Chapter 9. ZFS Troubleshooting and Data Recovery

Table of Contents

ZFS Failure Modes
Missing Devices in a ZFS Storage Pool
Damaged Devices in a ZFS Storage Pool
Corrupted ZFS Data
Checking ZFS Data Integrity
Data Repair
Data Validation
Controlling ZFS Data Scrubbing
Identifying Problems in ZFS
Determining if Problems Exist in a ZFS Storage Pool
Understanding zpool status Output
System Reporting of ZFS Error Messages
Repairing a Damaged ZFS Configuration
Repairing a Missing Device
Physically Reattaching the Device
Notifying ZFS of Device Availability
Repairing a Damaged Device
Determining the Type of Device Failure
Clearing Transient Errors
Replacing a Device in a ZFS Storage Pool
Repairing Damaged Data
Identifying the Type of Data Corruption
Repairing a Corrupted File or Directory
Repairing ZFS Storage Pool-Wide Damage
Repairing an Unbootable System

ZFS Failure Modes

As a combined file system and volume manager, ZFS can exhibit many different failure modes.
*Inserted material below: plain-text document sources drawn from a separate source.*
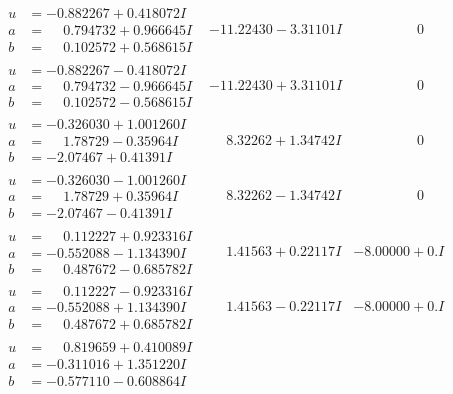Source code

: \documentclass[1p]{elsarticle_modified}
\theoremstyle{definition}
\begin{document}
$$\begin{array}{c|c|c}
\begin{aligned}
u &= -0.882267 + 0.418072 I \\
a &= \phantom{-}0.794732 + 0.966645 I \\
b &= \phantom{-}0.102572 + 0.568615 I\end{aligned}
 & -11.22430 - 3.31101 I & \phantom{-0.000000 } 0 \\ \hline\begin{aligned}
u &= -0.882267 - 0.418072 I \\
a &= \phantom{-}0.794732 - 0.966645 I \\
b &= \phantom{-}0.102572 - 0.568615 I\end{aligned}
 & -11.22430 + 3.31101 I & \phantom{-0.000000 } 0 \\ \hline\begin{aligned}
u &= -0.326030 + 1.001260 I \\
a &= \phantom{-}1.78729 - 0.35964 I \\
b &= -2.07467 + 0.41391 I\end{aligned}
 & \phantom{-}8.32262 + 1.34742 I & \phantom{-0.000000 } 0 \\ \hline\begin{aligned}
u &= -0.326030 - 1.001260 I \\
a &= \phantom{-}1.78729 + 0.35964 I \\
b &= -2.07467 - 0.41391 I\end{aligned}
 & \phantom{-}8.32262 - 1.34742 I & \phantom{-0.000000 } 0 \\ \hline\begin{aligned}
u &= \phantom{-}0.112227 + 0.923316 I \\
a &= -0.552088 - 1.134390 I \\
b &= \phantom{-}0.487672 - 0.685782 I\end{aligned}
 & \phantom{-}1.41563 + 0.22117 I & -8.00000 + 0. I\phantom{ +0.000000I} \\ \hline\begin{aligned}
u &= \phantom{-}0.112227 - 0.923316 I \\
a &= -0.552088 + 1.134390 I \\
b &= \phantom{-}0.487672 + 0.685782 I\end{aligned}
 & \phantom{-}1.41563 - 0.22117 I & -8.00000 + 0. I\phantom{ +0.000000I} \\ \hline\begin{aligned}
u &= \phantom{-}0.819659 + 0.410089 I \\
a &= -0.311016 + 1.351220 I \\
b &= -0.577110 - 0.608864 I\end{aligned}

\end{array}$$
\end{document}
This chapter begins by outlining the various failure modes, then discusses how to identify them on a running system. This chapter concludes by discussing how to repair the problems. ZFS can encounter three basic types of errors:

  • Missing devices

  • Damaged devices

  • Corrupted data

Note that a single pool can experience all three errors, so a complete repair procedure involves finding and correcting one error, proceeding to the next error, and so on.

Missing Devices in a ZFS Storage Pool

If a device is completely removed from the system, ZFS detects that the device cannot be opened and places it in the FAULTED state. Depending on the data replication level of the pool, this might or might not result in the entire pool becoming unavailable. If one disk in a mirrored or RAID-Z device is removed, the pool continues to be accessible. If all components of a mirror are removed, if more than one device in a RAID-Z device is removed, or if a single-disk, top-level device is removed, the pool becomes FAULTED. No data is accessible until the device is reattached.

Damaged Devices in a ZFS Storage Pool

The term “damaged” covers a wide variety of possible errors. Examples include the following errors:

  • Transient I/O errors due to a bad disk or controller

  • On-disk data corruption due to cosmic rays

  • Driver bugs resulting in data being transferred to or from the wrong location

  • Simply another user overwriting portions of the physical device by accident

In some cases, these errors are transient, such as a random I/O error while the controller is having problems. In other cases, the damage is permanent, such as on-disk corruption. Even still, whether the damage is permanent does not necessarily indicate that the error is likely to occur again. For example, if an administrator accidentally overwrites part of a disk, no type of hardware failure has occurred, and the device need not be replaced. Identifying exactly what went wrong with a device is not an easy task and is covered in more detail in a later section.

Corrupted ZFS Data

Data corruption occurs when one or more device errors (indicating missing or damaged devices) affects a top-level virtual device. For example, one half of a mirror can experience thousands of device errors without ever causing data corruption. If an error is encountered on the other side of the mirror in the exact same location, corrupted data will be the result.

Data corruption is always permanent and requires special consideration during repair. Even if the underlying devices are repaired or replaced, the original data is lost forever. Most often this scenario requires restoring data from backups. Data errors are recorded as they are encountered, and can be controlled through regular disk scrubbing as explained in the following section. When a corrupted block is removed, the next scrubbing pass recognizes that the corruption is no longer present and removes any trace of the error from the system.